▸ **TASK DESCRIPTION**
Return each line of the records holding the string "Kibana".

▸ **AVAILABLE DATA**
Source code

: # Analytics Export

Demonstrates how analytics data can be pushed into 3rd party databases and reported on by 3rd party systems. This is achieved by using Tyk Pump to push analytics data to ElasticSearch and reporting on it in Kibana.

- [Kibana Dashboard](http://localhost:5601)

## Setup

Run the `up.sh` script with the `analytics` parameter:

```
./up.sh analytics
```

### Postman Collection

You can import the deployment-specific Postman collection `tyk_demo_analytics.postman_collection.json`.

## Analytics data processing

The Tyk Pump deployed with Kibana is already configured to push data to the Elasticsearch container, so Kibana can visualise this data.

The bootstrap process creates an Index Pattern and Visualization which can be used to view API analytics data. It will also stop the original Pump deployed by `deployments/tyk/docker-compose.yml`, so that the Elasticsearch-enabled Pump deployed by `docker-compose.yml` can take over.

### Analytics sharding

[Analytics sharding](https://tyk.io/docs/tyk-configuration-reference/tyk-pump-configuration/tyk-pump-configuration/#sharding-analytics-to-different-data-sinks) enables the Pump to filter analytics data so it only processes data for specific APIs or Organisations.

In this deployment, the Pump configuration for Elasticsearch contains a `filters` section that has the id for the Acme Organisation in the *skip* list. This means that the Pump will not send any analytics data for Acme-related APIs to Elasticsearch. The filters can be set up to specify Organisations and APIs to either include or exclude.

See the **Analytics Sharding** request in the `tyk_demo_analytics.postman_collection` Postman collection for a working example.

▸ **COMPLETED EXERCISE**
Demonstrates how analytics data can be pushed into 3rd party databases and reported on by 3rd party systems. This is achieved by using Tyk Pump to push analytics data to ElasticSearch and reporting on it in Kibana.
- [Kibana Dashboard](http://localhost:5601)
The Tyk Pump deployed with Kibana is already configured to push data to the Elasticsearch container, so Kibana can visualise this data.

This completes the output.